そんな私たちは「一生活躍し続けたい女性が諦めなくていい社会」の実現を目指しています。その理由は、ランクアップを創業する前の前職時代にさかのぼります。ランクアップを創業する前、私は広告代理店の取締役営業本部長として毎日忙しく働いていました。小さな広告代理店でしたから長時間労働は当たり前。毎日終電まで働き、社員も使い捨てのような状態で、離職が止まらない状態でした。そんなある時、管理職が人を育てることに疲れて全員退職してしまったのです。「人がいなければ会社を発展させることができない」ことに気づき、長時間労働をやめようと、営業方法を変えてみたり、ノー残業デーを作ったりしましたがすぐに長時間労働をやめることはなかなかできませんでした。しかも社員は全員女性だったので、残業が多くて結婚も出産もできないことを理由にどんどん退職していました。私は当時35歳でしたが、私も同じ状況でした。もしも出産したら退職するしかありません。悩んだ末に私は、「女性でも一生活躍できる!そんな会社を作ってみせる!」と一念発起してランクアップを立ち上げたのです。

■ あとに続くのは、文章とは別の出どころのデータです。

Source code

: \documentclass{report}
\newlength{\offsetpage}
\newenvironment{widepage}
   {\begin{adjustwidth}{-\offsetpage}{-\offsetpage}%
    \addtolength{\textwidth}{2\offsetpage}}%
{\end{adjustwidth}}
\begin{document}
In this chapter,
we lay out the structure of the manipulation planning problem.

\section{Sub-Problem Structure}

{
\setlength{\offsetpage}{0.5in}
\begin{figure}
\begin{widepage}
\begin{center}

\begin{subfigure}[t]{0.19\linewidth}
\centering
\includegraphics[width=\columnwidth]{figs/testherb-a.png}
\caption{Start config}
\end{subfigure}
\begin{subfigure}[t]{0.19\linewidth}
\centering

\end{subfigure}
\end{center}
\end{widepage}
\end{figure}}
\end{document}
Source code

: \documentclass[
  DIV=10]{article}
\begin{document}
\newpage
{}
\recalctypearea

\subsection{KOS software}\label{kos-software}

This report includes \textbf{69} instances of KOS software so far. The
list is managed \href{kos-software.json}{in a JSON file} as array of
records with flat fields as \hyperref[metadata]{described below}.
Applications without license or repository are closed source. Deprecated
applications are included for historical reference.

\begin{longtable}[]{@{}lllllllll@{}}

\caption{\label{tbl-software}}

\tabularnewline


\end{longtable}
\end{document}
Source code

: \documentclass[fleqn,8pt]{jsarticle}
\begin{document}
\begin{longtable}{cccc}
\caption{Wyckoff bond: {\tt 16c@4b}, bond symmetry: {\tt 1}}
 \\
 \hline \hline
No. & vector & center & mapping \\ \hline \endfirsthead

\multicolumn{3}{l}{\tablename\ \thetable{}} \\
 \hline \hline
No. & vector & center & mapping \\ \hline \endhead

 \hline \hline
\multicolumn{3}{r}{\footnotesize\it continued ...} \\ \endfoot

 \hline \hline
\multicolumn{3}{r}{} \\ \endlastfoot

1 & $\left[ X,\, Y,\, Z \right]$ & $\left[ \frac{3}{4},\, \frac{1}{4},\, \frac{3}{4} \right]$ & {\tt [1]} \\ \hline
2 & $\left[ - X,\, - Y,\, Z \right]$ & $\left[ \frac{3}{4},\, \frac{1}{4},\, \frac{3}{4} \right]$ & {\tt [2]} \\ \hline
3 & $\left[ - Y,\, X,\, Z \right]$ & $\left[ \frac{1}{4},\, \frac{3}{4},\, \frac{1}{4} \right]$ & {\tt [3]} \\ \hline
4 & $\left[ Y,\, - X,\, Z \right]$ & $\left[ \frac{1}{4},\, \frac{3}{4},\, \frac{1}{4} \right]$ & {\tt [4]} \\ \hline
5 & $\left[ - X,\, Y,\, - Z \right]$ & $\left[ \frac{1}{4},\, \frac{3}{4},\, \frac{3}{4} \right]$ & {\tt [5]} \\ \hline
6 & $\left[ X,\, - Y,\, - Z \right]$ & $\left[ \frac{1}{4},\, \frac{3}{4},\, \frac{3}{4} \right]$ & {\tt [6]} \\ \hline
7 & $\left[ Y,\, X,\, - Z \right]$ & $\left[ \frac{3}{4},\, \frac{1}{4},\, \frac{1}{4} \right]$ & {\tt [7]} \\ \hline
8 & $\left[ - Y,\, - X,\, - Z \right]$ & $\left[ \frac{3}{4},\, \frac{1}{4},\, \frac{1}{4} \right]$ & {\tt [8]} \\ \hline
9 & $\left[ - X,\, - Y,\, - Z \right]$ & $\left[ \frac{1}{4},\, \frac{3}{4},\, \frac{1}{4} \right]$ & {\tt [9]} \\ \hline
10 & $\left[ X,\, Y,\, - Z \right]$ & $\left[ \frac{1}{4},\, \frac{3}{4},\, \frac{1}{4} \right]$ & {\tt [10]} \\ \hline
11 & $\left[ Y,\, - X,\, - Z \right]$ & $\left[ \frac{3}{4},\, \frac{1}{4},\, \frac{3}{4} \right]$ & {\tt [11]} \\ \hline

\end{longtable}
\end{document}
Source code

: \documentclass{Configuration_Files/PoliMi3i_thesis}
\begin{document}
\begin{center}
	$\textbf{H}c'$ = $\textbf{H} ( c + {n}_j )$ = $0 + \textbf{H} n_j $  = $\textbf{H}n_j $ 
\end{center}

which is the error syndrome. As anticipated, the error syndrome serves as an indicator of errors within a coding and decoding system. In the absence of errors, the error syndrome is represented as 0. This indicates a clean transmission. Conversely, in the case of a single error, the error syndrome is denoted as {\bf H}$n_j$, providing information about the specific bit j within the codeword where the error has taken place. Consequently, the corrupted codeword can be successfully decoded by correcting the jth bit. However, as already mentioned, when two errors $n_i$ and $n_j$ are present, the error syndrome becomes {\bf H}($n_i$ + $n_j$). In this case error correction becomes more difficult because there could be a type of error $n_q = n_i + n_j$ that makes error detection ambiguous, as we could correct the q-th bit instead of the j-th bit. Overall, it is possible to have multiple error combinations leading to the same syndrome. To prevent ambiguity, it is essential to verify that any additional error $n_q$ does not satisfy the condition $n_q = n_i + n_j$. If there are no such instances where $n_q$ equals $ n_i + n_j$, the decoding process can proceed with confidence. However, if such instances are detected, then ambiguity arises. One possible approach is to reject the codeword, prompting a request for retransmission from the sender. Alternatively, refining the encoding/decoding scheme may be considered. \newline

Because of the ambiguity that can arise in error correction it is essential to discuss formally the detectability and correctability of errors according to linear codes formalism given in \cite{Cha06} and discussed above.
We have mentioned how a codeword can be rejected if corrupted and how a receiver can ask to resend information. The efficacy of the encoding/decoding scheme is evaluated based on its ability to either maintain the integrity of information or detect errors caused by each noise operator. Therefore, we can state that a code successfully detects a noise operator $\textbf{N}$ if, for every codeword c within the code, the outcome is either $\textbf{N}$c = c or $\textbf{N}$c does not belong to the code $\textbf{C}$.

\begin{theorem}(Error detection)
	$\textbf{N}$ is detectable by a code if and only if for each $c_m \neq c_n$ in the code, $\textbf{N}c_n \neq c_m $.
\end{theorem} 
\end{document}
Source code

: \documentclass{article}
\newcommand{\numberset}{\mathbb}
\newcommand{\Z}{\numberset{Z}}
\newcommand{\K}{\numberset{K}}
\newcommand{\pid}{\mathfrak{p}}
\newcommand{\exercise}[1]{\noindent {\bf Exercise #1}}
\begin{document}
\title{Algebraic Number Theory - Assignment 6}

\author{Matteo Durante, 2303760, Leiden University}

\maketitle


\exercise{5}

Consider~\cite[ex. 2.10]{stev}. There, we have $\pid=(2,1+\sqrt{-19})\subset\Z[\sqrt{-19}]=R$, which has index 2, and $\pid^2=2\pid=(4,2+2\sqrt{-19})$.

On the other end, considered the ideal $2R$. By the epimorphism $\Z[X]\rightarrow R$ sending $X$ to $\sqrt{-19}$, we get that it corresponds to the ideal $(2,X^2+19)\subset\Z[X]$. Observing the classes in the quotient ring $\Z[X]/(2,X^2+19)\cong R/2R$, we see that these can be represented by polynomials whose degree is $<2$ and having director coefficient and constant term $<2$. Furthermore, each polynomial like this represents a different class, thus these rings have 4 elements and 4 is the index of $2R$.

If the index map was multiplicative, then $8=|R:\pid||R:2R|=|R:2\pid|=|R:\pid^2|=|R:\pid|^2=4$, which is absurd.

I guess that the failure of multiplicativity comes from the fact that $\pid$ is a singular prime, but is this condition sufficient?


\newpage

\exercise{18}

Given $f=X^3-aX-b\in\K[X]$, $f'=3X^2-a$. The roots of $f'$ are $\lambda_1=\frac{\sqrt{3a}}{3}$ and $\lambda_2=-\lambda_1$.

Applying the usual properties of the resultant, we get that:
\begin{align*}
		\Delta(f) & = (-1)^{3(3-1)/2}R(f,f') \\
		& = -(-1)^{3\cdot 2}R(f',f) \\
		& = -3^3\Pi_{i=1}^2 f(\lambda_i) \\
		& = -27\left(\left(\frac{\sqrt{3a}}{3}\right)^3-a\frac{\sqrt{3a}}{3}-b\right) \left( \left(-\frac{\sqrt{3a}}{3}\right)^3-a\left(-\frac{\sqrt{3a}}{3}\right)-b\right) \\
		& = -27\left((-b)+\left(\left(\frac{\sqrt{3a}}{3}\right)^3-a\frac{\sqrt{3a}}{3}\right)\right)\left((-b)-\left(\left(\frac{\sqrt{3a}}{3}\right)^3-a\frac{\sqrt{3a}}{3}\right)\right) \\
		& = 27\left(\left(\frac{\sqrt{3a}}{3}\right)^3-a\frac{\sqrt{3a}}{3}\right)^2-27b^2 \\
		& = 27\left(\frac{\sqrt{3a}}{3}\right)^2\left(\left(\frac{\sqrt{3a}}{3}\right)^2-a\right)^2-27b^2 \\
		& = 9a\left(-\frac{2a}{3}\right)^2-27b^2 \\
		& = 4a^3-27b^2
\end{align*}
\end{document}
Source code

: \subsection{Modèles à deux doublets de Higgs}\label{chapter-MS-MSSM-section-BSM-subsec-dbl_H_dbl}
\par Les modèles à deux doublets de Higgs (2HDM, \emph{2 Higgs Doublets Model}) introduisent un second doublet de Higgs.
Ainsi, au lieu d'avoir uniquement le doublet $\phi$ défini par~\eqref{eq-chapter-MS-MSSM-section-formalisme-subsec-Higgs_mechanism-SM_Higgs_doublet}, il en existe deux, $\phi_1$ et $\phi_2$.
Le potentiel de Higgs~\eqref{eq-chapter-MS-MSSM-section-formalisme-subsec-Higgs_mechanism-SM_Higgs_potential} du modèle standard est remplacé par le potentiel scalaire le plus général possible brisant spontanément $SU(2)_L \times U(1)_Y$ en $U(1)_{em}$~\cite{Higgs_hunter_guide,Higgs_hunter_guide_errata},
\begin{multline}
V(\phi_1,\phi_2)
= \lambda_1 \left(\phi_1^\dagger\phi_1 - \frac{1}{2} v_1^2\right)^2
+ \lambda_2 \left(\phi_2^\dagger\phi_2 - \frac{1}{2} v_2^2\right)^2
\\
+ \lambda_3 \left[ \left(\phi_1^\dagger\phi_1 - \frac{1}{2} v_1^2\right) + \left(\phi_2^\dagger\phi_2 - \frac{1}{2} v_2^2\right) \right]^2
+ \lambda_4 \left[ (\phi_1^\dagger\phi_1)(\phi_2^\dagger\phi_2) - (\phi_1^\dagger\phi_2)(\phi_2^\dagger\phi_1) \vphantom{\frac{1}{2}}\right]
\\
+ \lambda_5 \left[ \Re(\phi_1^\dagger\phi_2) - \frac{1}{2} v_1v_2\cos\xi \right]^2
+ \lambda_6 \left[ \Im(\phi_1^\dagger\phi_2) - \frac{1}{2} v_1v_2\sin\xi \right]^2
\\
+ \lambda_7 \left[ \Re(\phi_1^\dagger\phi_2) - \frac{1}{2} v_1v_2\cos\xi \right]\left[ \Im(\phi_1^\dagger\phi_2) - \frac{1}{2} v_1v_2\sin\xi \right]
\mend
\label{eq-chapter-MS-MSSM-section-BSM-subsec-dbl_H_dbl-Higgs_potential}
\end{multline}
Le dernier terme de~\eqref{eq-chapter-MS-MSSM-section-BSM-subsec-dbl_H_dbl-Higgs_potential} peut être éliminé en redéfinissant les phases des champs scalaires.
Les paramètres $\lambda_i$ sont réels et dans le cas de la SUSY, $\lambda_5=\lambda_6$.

その結果、今私たちの会社では、出産しても働きやすい制度を導入しています。「時短勤務制度」は、子供が小学校3年生まで利用できます。「時間休」は、予定に合わせて1時間休、3時間休というように、有給を時間単位で取得できます。そのほか、自己負担300円でベビーシッターを使い放題という「病児ベビーシッター」制度や、ママと一緒に出社できる「子連れ出社」もコロナ前は人気がありました。このような制度のサポートもあって、私たちの会社では、産休・育休の取得率が100%、復帰率も100%です。本当にありがたいところです。
コロナ禍となってからは、すぐにテレワークを可能にし、社員全員が自宅で安心して働ける環境を作りました。現在は出勤してもしなくてもどちらでもOKという、本人が毎日、効果的な働き方を選択できるようにしました。午前中は在宅、午後は出勤するなどのハイブリッドな働き方も人気です。また、コロナ禍での満員電車を避けて出勤できる「時差出勤」制度も利用者が多いです。さらに朝5時から夜10時までに分割して8時間働ける「スーパーフレックス制度」や、パパや家族がいる土日に集中して働く「土日働いていいよ制度」では、休校・閉園時の子供の世話による欠勤を減らすことができ、効率的に仕事を進められるメリットがあります。
このように、子供が家にいても、少しでも集中して働ける工夫を会社が提供することは、働くママやパパが長期的に安心して働けますし、さらには離職を防ぐことにつながっていると思っています。
私は、新しい制度は「まずやってみる」という考え方で導入しています。会社の制度として就業規則に入れてしまう前に、まず運用してみる。うまく行けば継続し、あまり流行らなければ制度自体を廃止します。制度を入れることは会社としてもすごく大きな決断です。「将来、無い袖は振れないから、その制度を廃止しなければいけなくなるかもしれない」と不安に思う方もたくさんいらっしゃると思います。私も同じでした。大きな制度として運用する前に、まずやってみて、どのように社員が使ってくれるのか。改良できるポイントも見つかるので、とにかくまずやってみて、うまくいかなかったらすぐ止める。コロナ禍のように、いつどんな外部環境がやってくるか分からない、変化の激しい時代では、こうした柔軟さが必要だと思っています。
これから私は女性だけでなく、男性にとっても「活躍し続けたい人があきらめなくていい社会」を目指したいと思っています。活躍をあきらめない人を応援し続けたいです。